And I can’t let that happen. Not if I want to survive.
At some point I must’ve drifted back to sleep because when I wake up I’m lying on my side in the middle of Logan’s unmade bed, the book he’d been reading flipped on its face on the pillow next to mine. The paperback cover is bent slightly from his hands, both sides curling away from the heavier pages like the first petals to break from a tightly coiled bud. The page he’s keeping is considerably further along than he was last night, and I know just from looking at it that he’d never fallen back to sleep with me.
I hardly have time to wonder what I’m supposed to do, if I should go look for him, before I hear him padding softly down the hall. He slips through the door quietly but then, seeing me awake, his face breaks into a smile. Three steps and he’s sitting next to me on the bed, handing me a bagel and a steaming mug of . . . tea?
“Eat,” is all he says, and I take a sip of the tea, tasting sharp citrus and spice. Earl Grey.
He’s watching me enjoy it and all I can think is that at some point in the last twenty-four hours when he’d been away from me he’d gone to the store and actually bought me tea, which is incredibly sweet and thoughtful and I am a grisly mess of a girl and what the hell could I possibly offer someone like him?
“Woah. Hey. I wouldn’t have given it to you if I’d known it would make you cry.”
He’s exaggerating, of course. I’m not really crying, not yet. I blink the moisture back and point at the tea and mouth, “Hot.” I’m lying to his face and we both know it, but just like a gentleman, he lets me.
Logan wolfs down the bagel in his hand while I sip at the tea, both of us watching the other in silence before he points to my untouched breakfast and tells me dryly, “If you don’t take a bite soon you’re going to force my mother to be ashamed of her only son.”
After what he’d told me the night before, there is really no other option but to take a bite, so I do.
I chew and swallow and my stomach objects, so I take another sip of tea. He sees me staring at it darkly and lifts my hand with the bagel to his mouth, holding my hand steady in his while he takes a decent sized bite from the opposite side. Then he pushes it toward my mouth again. We trade off like this, back and forth, and though he ends up eating more of it than I do, by the times it’s gone I feel full.

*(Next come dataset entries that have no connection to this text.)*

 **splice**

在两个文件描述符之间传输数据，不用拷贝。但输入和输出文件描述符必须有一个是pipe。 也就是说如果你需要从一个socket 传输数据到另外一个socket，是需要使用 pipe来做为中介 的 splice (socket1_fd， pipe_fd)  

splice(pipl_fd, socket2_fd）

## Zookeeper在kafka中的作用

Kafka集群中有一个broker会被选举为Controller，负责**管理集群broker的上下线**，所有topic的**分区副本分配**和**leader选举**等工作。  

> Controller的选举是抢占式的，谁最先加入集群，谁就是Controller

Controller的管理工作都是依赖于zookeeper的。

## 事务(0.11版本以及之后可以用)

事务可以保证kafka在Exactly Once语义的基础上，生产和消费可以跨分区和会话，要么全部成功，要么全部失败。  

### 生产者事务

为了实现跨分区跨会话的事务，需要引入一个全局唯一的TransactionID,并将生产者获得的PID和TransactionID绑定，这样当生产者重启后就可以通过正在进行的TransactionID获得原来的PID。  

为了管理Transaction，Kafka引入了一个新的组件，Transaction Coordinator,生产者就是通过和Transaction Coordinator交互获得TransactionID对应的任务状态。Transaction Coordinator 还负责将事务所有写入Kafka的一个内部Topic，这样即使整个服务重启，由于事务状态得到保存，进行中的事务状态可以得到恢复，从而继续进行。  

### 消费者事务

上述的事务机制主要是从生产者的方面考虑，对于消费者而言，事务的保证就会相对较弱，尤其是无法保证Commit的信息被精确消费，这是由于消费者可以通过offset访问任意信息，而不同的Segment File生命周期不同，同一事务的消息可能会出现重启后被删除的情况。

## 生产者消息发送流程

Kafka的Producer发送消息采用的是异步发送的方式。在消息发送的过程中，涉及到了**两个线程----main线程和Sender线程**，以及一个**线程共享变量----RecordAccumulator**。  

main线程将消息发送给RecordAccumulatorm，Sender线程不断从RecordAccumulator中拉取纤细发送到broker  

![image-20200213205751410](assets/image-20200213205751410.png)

Logan glances at his phone by the bed.
“Won’t your sister be missing you?”
Crap.
I shove the empty mug into his hands, pushing up from the bed and rushing for the door. Trish. She wasn’t overly vigilant as to my whereabouts, choosing to more closely play the role of sister than mother, and technically I was a legal adult and could spend my time anywhere I chose. But if she’d noticed me missing she’d be over there worried, thinking something awful had happened. Again. And of course she couldn’t even text me because in my rush out the door last night I’d completely forgotten to grab my phone. Damn it. I’d sworn when she’d let me move out of my parents’ house and in with her that I wouldn’t cause any of them any more pain.
“Woah. Bree. Wait. I’ll come with you.”
This is quite possibly the very first time I can honestly say I don’t want him with me. Being properly introduced to my . . . whatever he was, with me standing there in my tiny shorts and complete lack of bra was not what Trish had signed on for. She didn’t need this. I shake my head.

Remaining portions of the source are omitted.